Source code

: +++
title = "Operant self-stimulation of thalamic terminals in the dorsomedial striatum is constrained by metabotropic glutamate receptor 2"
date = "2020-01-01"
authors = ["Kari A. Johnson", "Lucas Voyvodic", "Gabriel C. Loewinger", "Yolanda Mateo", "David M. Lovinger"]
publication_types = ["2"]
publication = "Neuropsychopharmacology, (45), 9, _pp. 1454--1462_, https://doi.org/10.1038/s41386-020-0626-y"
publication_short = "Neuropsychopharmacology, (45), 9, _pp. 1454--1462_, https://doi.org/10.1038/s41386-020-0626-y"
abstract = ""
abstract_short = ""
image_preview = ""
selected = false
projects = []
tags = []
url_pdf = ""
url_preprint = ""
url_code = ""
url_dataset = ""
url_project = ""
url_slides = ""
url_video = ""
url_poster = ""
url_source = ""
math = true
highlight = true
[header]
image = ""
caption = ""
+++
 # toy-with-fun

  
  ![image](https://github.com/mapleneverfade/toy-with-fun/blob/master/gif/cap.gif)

◇ ◇ ◇ ◇ ◇ ◇ ◇

__Task prompt__: Return the material exactly. Leave out no line.

__Result for this task__:
Source code

: +++
title = "Operant self-stimulation of thalamic terminals in the dorsomedial striatum is constrained by metabotropic glutamate receptor 2"
date = "2020-01-01"
authors = ["Kari A. Johnson", "Lucas Voyvodic", "Gabriel C. Loewinger", "Yolanda Mateo", "David M. Lovinger"]
publication_types = ["2"]
publication = "Neuropsychopharmacology, (45), 9, _pp. 1454--1462_, https://doi.org/10.1038/s41386-020-0626-y"
publication_short = "Neuropsychopharmacology, (45), 9, _pp. 1454--1462_, https://doi.org/10.1038/s41386-020-0626-y"
abstract = ""
abstract_short = ""
image_preview = ""
selected = false
projects = []
tags = []
url_pdf = ""
url_preprint = ""
url_code = ""
url_dataset = ""
url_project = ""
url_slides = ""
url_video = ""
url_poster = ""
url_source = ""
math = true
highlight = true
[header]
image = ""
caption = ""
+++
 # toy-with-fun

  
  ![image](https://github.com/mapleneverfade/toy-with-fun/blob/master/gif/cap.gif)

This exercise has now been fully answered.